Tressa Feher, chief of staff to Chicago’s 46th Ward alderman, said she can relate to the sentiment DeMonner described to me. She told me her office is indeed inundated with emails, tweets and phone calls from constituents.
When she first started working for Aldmeran James Cappleman, Feher said the constituent management software the federal government uses is “very expensive and not really want we needed at the local level,” she told me. “The things we track and the things they track are very different.”
The 46th Ward, for example, deals with things like potholes, trees that need trimming and other types of direct services to people. This is where Seneca Systems comes in. The company, which just closed a $3.5 million seed round led by Initialized Capital, builds products for local governments.
Its first product, Romulus, is designed to help local governments interact with their constituents, no matter what method of communication they use.

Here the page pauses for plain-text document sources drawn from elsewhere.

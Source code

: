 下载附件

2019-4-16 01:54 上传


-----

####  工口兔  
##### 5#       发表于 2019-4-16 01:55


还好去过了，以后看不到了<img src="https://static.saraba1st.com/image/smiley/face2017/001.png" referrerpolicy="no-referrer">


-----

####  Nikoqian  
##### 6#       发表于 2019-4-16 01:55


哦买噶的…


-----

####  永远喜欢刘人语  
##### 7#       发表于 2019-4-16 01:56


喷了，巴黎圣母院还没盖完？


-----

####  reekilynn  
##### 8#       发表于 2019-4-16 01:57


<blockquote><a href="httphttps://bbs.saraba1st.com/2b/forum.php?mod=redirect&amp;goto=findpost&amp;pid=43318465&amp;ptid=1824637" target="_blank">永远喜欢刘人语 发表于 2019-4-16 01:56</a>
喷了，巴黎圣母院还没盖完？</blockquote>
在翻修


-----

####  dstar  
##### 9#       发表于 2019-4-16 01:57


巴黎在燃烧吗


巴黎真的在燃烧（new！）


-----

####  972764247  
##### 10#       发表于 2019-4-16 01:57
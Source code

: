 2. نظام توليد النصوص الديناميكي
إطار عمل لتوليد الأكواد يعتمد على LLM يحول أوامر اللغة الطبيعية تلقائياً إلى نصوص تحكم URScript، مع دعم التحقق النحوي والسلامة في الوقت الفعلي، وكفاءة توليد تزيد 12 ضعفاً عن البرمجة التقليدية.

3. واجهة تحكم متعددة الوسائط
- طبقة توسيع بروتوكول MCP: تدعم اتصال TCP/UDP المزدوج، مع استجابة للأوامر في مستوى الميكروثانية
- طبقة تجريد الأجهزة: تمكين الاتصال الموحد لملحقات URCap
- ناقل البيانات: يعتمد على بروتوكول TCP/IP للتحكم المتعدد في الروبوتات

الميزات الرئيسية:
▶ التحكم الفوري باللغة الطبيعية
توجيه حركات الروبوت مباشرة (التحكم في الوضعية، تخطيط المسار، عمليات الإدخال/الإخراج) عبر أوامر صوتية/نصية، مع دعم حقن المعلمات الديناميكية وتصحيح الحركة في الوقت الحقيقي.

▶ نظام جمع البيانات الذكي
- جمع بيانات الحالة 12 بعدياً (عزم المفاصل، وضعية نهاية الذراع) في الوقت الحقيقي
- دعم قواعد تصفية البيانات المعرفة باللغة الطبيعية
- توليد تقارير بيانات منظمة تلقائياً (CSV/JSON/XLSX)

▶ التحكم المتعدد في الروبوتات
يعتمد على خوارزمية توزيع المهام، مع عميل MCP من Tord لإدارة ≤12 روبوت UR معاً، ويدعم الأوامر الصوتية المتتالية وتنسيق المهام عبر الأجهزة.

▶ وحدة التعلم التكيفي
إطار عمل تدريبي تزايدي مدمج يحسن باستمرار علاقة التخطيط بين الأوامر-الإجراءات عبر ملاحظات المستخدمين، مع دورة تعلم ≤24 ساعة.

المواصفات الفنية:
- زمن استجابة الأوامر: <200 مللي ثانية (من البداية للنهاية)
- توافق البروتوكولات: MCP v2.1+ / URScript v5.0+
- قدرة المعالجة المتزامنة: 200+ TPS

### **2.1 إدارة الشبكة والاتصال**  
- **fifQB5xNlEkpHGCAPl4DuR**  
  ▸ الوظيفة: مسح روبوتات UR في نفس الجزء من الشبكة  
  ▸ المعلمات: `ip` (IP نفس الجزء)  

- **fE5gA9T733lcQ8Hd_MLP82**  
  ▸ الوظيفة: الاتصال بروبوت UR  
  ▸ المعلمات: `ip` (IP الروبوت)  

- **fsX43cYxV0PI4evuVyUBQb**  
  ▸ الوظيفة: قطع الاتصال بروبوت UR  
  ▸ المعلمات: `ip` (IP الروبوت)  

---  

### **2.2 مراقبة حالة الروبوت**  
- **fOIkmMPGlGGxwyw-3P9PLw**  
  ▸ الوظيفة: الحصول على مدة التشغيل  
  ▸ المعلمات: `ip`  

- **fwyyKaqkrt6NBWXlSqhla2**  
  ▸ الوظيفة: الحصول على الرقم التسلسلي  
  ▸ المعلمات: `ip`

“It’s not particularly sexy. It’s not on the blockchain,” DeMonner said with a chuckle. “But it has really meaningful impact on peoples lives.”
With Romulus, local governments can manage and respond to service requests that come in from every angle — phone, email, text message, social media, etc.
Romulus sells its product on a month-to-month basis to local governments. So far, 24 departments across 16 cities are using Romulus, including local government teams in Chicago, Houston, Los Angeles, Miami and Oakland.
Later this quarter, Seneca Systems plans to launch its mobile app to enable field workers and local officials document issues, and request service fulfillments on the go. Down the road, Seneca Systems plans to offer other products geared toward local governments.
“There is all of this movement around things like smart cities and open data,” DeMonner said. “I don’t want to diminish those efforts, but the truth is, cities are under water for a whole bunch of other reasons and they need the basics before they can even start thinking about what it would be like to be a digitally connected smart city.”